Handwerker beaufsichtigen, die Wohnung einrichten, mit dem Hund die Stadt erkunden: Voller Vorfreude erwartet ein Mann die Ankunft seiner Frau in Lissabon. Während Cecilia, eine Forscherin, die Verlegung ihres wissenschaftlichen Projekts vorantreibt, organisiert er den Umzug. Das Paar, so erfahren wir aus seiner Schilderung, lässt ein Leben in New York hinter sich, das durch die Ereignisse des 11. September nachhaltig erschüttert wurde. Umso verheißungsvoller scheint die Zukunft in einer hübschen Wohnung und einem ruhigen Viertel der südländischen Stadt. Doch je länger der Mann wartet und aus der gemeinsamen Vergangenheit erzählt, desto mehr drängt sich ein Verdacht auf, der seine friedlichen Routinen und die idyllische Ruhe in ein anderes Licht rückt. Mit »Tage ohne Cecilia« ist Antonio Muñoz Molina ein spannendes psychologisches Kammerspiel gelungen: Sein Roman zeigt eindringlich, wie Erinnerungen und Angst unser Erleben bestimmen – und wie unsere Realität bei näherer Betrachtung dem nicht standhält, was wir uns über unser Leben einreden.
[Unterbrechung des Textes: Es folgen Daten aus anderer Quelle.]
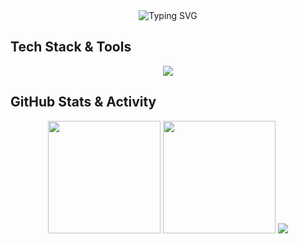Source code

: <div align="center">



<img src="https://readme-typing-svg.herokuapp.com?font=Fira+Code&size=22&duration=3000&pause=1000&color=2196F3&center=true&vCenter=true&width=600&lines=Hey,+I'm+Shreyas+Gurav;Full-Stack+Developer;Building+Applied+AI+Projects;Product+Developer;UI/UX" alt="Typing SVG"/>





</div>





## Tech Stack & Tools  

<div align="center">
  <p>
    <img src="https://skillicons.dev/icons?i=react,nextjs,ts,js,html,css,tailwind,nodejs,express,python,firebase,git,github,vscode,postman,vercel,figma,notion&perline=9" />
  </p>
</div>





## GitHub Stats & Activity

<div align="center">


<!-- Top Languages Card -->
<img src="https://github-readme-stats.vercel.app/api/top-langs/?username=shreyasgurav&layout=compact&theme=radical&hide_border=true" height="180em" />

<!-- Streak Stats -->
<img src="https://streak-stats.demolab.com?user=shreyasgurav&theme=radical&hide_border=true" height="180em" />

<!-- Contribution Graph -->
<img src="https://github-readme-activity-graph.vercel.app/graph?username=shreyasgurav&bg_color=1a1b27&color=ffffff&line=ff4b81&point=f9d423&hide_border=true" />

</div>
»Ein Roman, so melancholisch wie witzig, am Puls der Gegenwart und doch ganz zeitlos, existenziell und berührend.«

Deutschlandfunk "Büchermarkt", Dirk Fuhrig (26. September 2022)

DEUTSCHE ERSTAUSGABE
Aus dem Spanischen von Willi Zurbrüggen
Originaltitel: Tus pasos en la escalera
Originalverlag: Seix Barral, Barcelona 2019
Hardcover mit Schutzumschlag, 272 Seiten, 13,5 x 21,5 cm
ISBN: 978-3-328-60200-2
Erschienen am  24. August 2022
Lieferstatus: Dieser Titel ist lieferbar.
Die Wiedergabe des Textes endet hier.